Closed Lundez closed 2 years ago

Lundez commented 3 years ago

🚧WIP - Might not actually finish this because of USif already done 🚧

class SifEmbeddings(override val tokenEmbeddings: Embeddings): SentenceEmbeddings {
    private lateinit var tfidfMap: Map<String, Float>
    private lateinit var pca: SimpleMatrix
    private val default: Float = 0.0f

    fun train(sentences: List<String>, threshold: Double = 0.0, k: Int = Int.MAX_VALUE) {
        val corpus = sentences.map { it.bag(stemmer = null) }
        val words = corpus.flatMap { bag -> bag.keys }.distinct()
        val bags = corpus.map { vectorize(words.toTypedArray(), it) }
        val vectors = tfidf(bags)
        val vector = Matrix.of(vectors.toTypedArray()).colSums()
        val vecMax = vector.max() ?: 1.0
        tfidfMap = vector
            .map { it / vecMax }
            .mapIndexedNotNull { idx, rel -> if (rel > threshold) words[idx] to rel.toFloat() else null }
            .let { relMap -> if (k < Int.MAX_VALUE) relMap.sortedByDescending { it.second }.take(k) else relMap }
            .toMap()
        val weightedArrays = sentences.map { sentence -> sentence
            .words()
            .mapNotNull { word -> tokenEmbeddings.vector(word)?.mMul(tfidfMap.getOrDefault(word, default)) }
            .sumByColumns()
            .normalize()
            .map(Float::toDouble)
            .toDoubleArray()
        }.toTypedArray()

        pca = PCA.fit(weightedArrays).setProjection(1)
    }

    fun loadPretrained(pretrained: Map<String, Float>, pretrainedPca: PCA) {
        tfidfMap = pretrained
        pca = pretrainedPca

    fun getSentenceEmbedding(tokens: List<String>): Array<Float> {
        if (!this::tfidfMap.isInitialized) throw Error("Not trained!")
        val weightedArray = tokens  // TODO make default = lowest val
            .mapNotNull { word -> embeddings.vector(word)?.mMul(tfidfMap.getOrDefault(word, default)) }
            .sumByColumns()
            .normalize()
            .map(Float::toDouble).toDoubleArray()

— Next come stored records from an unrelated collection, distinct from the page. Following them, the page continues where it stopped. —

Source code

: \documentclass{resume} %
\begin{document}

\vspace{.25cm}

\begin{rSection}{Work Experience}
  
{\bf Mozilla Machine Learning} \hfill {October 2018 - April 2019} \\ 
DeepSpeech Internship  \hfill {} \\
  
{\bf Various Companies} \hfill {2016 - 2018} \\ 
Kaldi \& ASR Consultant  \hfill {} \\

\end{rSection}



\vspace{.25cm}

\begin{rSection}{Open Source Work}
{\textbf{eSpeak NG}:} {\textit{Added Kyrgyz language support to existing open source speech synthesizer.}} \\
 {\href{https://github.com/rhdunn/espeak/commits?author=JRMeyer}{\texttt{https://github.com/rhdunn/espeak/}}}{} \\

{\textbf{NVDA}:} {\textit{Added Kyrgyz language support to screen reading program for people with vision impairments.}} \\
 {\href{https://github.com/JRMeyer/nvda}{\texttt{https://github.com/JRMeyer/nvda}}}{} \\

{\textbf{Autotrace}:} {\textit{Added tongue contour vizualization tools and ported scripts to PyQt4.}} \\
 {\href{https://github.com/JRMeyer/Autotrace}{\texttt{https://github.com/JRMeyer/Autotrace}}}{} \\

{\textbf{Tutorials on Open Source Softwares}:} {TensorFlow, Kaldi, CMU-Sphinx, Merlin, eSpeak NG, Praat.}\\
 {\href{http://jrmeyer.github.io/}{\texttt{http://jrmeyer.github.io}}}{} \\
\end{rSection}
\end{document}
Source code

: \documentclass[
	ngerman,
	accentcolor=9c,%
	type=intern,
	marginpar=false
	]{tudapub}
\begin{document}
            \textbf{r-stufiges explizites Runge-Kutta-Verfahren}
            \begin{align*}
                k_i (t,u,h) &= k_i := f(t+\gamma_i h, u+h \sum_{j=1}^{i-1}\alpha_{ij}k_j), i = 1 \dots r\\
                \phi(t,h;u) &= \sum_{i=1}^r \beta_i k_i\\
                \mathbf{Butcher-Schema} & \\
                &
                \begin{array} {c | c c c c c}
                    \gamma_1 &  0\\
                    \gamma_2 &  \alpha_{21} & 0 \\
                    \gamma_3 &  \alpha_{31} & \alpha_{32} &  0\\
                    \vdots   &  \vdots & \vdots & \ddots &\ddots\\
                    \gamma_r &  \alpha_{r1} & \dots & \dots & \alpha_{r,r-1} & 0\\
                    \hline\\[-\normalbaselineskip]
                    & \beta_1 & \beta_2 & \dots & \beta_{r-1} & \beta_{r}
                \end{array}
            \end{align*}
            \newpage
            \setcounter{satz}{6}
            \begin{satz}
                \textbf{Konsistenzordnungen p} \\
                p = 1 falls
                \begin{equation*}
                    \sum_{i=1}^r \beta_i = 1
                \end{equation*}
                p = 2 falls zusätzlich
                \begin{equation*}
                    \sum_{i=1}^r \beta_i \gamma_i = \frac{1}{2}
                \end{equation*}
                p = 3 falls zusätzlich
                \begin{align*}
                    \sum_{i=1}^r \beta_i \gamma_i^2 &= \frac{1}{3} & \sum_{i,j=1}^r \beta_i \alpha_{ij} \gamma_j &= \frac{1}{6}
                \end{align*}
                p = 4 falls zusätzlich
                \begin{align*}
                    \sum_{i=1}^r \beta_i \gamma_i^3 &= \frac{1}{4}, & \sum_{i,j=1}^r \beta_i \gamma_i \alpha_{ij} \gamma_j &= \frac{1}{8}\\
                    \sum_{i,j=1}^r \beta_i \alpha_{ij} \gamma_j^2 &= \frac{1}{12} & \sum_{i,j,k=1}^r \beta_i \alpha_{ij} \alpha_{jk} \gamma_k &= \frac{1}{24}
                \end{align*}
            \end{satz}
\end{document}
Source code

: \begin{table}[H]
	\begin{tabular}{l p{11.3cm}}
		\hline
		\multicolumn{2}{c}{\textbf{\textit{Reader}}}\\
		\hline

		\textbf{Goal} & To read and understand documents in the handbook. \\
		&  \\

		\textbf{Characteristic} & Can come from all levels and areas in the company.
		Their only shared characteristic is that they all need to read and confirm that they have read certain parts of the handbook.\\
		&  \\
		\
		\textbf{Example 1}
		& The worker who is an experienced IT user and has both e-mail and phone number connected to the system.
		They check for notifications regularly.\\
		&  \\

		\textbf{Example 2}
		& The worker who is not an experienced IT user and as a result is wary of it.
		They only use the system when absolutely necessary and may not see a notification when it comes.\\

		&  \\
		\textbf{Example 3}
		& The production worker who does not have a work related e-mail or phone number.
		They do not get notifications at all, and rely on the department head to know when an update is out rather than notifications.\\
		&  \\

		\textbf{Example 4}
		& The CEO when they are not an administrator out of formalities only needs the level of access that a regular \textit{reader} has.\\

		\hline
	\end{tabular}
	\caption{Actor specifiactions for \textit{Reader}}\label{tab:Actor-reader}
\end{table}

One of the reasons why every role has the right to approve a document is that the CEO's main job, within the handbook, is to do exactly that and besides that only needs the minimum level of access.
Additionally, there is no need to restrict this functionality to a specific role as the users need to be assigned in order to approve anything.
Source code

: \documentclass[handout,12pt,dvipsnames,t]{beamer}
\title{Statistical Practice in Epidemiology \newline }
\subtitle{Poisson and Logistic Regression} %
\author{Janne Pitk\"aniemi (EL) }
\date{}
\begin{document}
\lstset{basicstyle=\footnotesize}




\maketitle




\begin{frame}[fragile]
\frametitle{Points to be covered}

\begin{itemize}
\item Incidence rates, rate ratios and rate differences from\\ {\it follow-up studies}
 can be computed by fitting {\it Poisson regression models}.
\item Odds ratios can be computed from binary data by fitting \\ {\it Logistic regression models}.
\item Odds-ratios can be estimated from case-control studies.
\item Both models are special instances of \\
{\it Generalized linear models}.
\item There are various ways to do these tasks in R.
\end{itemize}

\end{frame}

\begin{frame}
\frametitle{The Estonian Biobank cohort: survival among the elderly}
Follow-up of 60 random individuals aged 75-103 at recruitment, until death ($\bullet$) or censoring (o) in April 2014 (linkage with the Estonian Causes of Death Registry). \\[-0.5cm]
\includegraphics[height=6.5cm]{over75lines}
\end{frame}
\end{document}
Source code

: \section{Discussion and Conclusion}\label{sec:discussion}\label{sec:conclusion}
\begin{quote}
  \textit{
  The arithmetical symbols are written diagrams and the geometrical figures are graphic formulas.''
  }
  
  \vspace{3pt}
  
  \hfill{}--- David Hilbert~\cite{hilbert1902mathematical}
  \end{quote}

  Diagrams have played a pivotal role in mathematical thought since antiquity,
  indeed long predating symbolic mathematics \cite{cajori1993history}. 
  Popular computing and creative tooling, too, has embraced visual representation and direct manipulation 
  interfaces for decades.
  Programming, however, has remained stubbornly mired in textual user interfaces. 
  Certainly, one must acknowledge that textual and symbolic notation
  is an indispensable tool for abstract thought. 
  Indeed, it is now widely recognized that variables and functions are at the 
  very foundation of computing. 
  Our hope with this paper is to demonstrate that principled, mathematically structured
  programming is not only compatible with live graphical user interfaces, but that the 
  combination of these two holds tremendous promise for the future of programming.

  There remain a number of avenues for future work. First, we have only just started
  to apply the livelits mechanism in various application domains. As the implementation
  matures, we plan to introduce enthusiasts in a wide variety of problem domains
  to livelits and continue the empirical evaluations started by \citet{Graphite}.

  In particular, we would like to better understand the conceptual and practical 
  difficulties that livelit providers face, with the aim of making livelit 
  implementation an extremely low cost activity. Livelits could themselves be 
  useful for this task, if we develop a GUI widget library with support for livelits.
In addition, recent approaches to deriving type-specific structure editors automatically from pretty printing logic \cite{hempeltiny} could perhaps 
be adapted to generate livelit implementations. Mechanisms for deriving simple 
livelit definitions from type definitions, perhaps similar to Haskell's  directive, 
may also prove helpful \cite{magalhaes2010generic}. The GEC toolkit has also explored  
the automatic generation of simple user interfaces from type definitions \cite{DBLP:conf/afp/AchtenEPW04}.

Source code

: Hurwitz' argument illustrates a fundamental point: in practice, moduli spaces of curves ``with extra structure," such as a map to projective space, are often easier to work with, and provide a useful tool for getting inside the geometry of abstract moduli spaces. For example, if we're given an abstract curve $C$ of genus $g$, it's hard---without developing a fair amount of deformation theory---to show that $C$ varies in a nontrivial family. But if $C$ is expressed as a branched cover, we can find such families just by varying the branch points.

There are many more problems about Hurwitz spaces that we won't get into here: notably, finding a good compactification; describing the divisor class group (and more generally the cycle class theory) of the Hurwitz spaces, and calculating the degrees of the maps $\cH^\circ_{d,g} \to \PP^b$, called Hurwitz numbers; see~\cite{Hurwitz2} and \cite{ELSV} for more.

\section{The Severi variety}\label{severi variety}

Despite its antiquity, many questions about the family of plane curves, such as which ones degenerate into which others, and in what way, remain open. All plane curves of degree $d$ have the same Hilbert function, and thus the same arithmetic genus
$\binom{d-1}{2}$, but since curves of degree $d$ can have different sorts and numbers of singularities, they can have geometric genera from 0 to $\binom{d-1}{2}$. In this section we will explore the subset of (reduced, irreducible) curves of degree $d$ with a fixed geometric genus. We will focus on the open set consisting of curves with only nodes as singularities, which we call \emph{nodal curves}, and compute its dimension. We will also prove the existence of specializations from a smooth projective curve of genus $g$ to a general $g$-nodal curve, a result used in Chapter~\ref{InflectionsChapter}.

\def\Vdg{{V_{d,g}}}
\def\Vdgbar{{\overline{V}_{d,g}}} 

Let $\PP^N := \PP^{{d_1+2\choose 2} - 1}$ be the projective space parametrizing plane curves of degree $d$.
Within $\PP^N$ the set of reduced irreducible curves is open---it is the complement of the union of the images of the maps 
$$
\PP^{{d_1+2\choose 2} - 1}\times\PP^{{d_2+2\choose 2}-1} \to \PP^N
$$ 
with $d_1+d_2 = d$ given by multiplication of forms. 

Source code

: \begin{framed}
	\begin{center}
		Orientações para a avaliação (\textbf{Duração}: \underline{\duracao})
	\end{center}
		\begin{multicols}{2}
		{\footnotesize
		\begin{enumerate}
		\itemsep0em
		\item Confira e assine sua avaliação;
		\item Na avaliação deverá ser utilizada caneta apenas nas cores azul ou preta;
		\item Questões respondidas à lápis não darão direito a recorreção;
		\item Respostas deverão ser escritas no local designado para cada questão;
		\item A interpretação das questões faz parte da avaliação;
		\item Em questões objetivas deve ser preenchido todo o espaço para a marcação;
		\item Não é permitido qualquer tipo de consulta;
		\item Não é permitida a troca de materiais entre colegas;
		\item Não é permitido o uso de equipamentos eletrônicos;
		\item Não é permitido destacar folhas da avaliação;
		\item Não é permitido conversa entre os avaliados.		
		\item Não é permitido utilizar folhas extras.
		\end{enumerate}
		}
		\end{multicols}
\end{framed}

        val m = Matrix.of(arrayOf(weightedArray))

        return m
            .sub(m.mul(pca.projection.transpose()).mul(pca.projection)) // TODO perhaps remove rest of PCA?
            .toArray()
            .first()
            .map(Double::toFloat)
            .toTypedArray()
    }
}
Lundez commented 2 years ago

For now we'll have to do with the mostly better uSif embeddings. Closing this because of time and priorities.